Born in Grenoble, in 1964, Carole Benzaken lives and works in Paris.


A graduate of the École Nationale Supérieure des Beaux-Arts de Paris, Carole Benzaken entered the artistic scene with a noteworthy show at the Fondation Cartier pour l'art contemporain in 1994.


A winner of the Prix Marcel Duchamp in 2004, she presented the exhibition Search for the New Land at the Centre Pompidou's Espace 315. Carole Benzaken's work has been the object of many solo shows, including the monographic exhibition at the Musée d'art et d'histoire du Judaisme in Paris, in 2011 ; at the Musée des Beaux-Arts in Nancy, in the spring of 2014; and at the BWA Contemporary Art Gallery in Katowice, Poland, in the fall of 2015. More recently, she was also given a solo exhibition at the prestigious Carré Sainte-Anne in Montpellier, France; at the Museum Slaskie in Katowice, Poland, in 2016; and at the Musée de Louviers, France, in 2017. In 2019, she benefits from solo shows at the Abbaye of Cluny - invited by the Centre des Monuments Nationaux (CMN), and at the Château of Tournon in Tournon-sur-Rhône.

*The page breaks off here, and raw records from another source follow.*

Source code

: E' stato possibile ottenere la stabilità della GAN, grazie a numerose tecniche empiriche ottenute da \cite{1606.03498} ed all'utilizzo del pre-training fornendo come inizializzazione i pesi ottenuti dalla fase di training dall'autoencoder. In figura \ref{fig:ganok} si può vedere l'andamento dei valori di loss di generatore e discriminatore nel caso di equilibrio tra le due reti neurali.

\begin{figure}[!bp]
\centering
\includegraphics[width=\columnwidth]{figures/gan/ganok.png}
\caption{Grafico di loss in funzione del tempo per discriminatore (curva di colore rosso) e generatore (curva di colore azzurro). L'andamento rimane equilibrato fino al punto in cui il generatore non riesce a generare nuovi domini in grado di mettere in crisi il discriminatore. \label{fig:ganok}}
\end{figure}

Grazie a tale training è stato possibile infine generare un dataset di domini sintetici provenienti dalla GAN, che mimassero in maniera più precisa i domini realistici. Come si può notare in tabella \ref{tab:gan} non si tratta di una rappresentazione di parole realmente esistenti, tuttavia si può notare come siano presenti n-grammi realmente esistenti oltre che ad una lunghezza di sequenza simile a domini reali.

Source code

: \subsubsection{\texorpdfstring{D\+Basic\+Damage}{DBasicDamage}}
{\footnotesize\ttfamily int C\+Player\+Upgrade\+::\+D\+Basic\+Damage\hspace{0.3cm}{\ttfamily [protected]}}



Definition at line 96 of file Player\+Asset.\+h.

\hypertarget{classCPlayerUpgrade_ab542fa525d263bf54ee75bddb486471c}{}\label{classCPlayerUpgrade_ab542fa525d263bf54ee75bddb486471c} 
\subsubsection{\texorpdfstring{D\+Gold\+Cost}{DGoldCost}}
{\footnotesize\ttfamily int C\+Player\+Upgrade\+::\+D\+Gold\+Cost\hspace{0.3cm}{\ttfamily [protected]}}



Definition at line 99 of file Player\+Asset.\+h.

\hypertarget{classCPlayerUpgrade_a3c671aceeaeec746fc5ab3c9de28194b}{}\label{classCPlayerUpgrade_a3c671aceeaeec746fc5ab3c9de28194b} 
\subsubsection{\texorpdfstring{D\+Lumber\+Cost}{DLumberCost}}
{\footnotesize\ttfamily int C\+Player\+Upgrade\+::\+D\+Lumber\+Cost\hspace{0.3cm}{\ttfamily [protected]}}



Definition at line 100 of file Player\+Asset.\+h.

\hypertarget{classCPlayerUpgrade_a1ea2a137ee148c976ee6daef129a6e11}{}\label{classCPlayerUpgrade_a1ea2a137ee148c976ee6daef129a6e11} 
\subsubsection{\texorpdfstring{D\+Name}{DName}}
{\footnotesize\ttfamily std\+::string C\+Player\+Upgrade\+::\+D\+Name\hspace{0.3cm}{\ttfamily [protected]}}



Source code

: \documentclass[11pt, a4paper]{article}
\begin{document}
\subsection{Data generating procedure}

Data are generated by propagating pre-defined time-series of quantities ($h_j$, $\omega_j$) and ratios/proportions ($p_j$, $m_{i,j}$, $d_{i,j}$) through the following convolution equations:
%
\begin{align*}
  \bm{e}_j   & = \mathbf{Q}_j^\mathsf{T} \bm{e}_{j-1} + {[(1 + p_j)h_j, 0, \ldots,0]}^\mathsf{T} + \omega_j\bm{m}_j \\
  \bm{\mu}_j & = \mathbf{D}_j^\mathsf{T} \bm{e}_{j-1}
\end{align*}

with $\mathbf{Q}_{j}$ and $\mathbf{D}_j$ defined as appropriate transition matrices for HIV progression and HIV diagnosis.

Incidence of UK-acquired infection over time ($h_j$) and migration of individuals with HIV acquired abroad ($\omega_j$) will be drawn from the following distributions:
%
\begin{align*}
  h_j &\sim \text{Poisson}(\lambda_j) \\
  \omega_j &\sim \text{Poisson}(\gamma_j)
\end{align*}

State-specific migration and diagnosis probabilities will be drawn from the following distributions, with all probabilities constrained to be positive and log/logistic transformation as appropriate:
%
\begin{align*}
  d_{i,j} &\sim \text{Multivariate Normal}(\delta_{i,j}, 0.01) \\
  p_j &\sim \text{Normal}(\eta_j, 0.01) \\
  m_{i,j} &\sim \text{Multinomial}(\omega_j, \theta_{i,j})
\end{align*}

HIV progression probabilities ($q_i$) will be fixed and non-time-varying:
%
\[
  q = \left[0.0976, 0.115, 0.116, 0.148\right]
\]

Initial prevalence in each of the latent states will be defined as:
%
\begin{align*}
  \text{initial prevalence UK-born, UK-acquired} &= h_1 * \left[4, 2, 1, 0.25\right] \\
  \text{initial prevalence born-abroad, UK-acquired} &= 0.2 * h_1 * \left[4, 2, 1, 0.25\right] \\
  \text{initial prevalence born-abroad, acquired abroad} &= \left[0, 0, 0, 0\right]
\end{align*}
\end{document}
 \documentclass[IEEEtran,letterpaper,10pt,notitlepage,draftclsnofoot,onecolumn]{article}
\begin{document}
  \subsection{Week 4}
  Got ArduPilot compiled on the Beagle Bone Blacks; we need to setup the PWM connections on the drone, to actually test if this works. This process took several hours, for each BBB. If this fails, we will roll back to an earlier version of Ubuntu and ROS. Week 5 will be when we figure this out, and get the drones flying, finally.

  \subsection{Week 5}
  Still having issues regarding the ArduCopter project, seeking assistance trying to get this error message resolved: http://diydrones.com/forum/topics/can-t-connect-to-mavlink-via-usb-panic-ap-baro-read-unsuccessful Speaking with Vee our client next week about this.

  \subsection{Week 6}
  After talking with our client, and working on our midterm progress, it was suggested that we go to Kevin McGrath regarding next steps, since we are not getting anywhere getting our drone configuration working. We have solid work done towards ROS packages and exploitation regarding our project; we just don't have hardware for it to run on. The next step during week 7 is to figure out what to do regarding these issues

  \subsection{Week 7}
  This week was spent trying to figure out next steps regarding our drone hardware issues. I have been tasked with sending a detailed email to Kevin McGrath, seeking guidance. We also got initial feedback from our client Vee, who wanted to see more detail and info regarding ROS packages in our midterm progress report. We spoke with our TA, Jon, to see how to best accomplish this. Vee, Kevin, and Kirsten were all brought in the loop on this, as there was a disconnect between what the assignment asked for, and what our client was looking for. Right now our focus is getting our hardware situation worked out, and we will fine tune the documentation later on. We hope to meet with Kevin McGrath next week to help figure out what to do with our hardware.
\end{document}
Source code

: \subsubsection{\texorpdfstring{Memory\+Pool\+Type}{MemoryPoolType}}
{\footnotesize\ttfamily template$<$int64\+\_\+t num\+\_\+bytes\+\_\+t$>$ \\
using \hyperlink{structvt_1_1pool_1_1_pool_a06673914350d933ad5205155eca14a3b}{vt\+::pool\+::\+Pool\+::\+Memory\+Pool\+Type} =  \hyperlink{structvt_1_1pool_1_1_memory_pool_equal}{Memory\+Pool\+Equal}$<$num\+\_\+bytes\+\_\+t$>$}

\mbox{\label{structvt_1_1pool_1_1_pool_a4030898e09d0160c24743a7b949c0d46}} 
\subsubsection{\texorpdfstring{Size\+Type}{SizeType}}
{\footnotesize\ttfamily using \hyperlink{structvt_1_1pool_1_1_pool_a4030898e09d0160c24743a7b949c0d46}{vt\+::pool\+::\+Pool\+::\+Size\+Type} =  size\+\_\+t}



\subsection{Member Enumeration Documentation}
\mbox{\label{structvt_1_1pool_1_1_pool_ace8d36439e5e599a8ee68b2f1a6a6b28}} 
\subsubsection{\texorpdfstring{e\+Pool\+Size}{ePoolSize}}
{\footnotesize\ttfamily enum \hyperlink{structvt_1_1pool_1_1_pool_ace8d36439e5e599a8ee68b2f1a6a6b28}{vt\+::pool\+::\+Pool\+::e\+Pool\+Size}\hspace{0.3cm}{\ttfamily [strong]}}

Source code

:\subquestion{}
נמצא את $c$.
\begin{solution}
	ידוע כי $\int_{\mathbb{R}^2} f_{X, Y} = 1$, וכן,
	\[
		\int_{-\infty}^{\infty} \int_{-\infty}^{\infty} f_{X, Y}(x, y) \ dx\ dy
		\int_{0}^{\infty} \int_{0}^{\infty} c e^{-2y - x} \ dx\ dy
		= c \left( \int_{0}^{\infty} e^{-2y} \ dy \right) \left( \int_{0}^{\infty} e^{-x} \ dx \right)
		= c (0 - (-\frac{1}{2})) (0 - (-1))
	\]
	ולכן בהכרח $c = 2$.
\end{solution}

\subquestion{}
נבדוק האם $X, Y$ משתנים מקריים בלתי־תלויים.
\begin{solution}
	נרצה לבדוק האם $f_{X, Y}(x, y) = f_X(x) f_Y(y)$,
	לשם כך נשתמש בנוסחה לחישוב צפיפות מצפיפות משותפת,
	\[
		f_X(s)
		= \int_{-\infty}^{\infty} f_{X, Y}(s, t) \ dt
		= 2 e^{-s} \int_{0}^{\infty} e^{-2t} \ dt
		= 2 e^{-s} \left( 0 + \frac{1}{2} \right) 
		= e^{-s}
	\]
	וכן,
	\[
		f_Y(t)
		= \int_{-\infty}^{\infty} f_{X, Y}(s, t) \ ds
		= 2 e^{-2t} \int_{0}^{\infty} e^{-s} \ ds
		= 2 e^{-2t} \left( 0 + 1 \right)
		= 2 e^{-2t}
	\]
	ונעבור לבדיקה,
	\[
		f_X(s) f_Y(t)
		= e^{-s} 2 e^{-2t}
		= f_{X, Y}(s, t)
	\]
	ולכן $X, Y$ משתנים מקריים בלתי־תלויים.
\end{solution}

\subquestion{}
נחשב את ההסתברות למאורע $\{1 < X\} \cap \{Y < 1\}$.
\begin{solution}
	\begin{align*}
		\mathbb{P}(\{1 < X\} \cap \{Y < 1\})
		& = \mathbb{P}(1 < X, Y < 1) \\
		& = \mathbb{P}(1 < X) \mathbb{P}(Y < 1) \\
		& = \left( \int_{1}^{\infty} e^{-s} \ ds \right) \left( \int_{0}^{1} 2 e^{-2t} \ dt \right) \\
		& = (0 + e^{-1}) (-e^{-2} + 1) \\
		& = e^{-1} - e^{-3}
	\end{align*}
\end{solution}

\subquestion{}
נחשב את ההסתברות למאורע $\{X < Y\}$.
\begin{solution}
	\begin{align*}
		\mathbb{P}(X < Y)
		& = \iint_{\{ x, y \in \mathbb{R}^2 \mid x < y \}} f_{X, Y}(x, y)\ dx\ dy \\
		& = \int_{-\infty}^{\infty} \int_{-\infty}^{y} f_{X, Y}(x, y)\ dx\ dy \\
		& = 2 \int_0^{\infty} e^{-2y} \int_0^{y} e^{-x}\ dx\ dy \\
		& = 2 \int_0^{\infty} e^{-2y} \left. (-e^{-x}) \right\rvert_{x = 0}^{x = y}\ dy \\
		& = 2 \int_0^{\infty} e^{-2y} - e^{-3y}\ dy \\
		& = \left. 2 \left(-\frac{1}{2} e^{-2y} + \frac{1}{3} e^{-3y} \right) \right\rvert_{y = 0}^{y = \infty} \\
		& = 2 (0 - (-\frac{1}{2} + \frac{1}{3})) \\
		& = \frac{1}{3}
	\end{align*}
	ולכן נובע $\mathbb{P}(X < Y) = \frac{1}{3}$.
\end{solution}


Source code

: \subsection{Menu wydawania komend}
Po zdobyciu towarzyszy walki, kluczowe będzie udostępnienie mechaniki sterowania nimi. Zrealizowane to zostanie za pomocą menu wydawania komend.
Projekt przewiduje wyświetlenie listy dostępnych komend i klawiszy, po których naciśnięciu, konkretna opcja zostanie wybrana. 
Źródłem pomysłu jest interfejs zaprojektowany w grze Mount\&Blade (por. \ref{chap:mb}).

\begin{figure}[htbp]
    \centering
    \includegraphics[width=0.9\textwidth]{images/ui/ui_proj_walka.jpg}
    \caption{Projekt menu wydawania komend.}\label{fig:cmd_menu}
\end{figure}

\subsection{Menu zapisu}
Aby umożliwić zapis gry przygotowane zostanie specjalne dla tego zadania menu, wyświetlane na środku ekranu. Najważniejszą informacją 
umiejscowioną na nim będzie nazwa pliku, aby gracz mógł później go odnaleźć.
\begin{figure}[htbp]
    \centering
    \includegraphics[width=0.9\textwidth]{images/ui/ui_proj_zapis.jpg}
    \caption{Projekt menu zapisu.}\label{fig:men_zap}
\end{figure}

Her work was included in several important exhibitions held at prestigious institutions, including Invitation au Voyage - 15 ans du Prix Marcel Duchamp in 2015 at La Centrale (Belgium); Miss Dior in 2015 (Beijing, China); Une spiritualité au féminin in 2013 at the Musée d'Art Sacré (Dijon, Musée du Hiéron, Paray-le Monial, France); Palmiers, palmes et palmettes in 2013 at the Musée Masséna (Nice, France); Elles@centrepompidou in 2009 at the Centre Pompidou (Paris, France); Contemporary Cool and Collected in 2007 at the Mint Museum of Art (Charlotte, NC, USA); Eye on Europe : Prints, Books and Multiples, 1960 to Now in 2007 at the MoMA (New York, NY, USA).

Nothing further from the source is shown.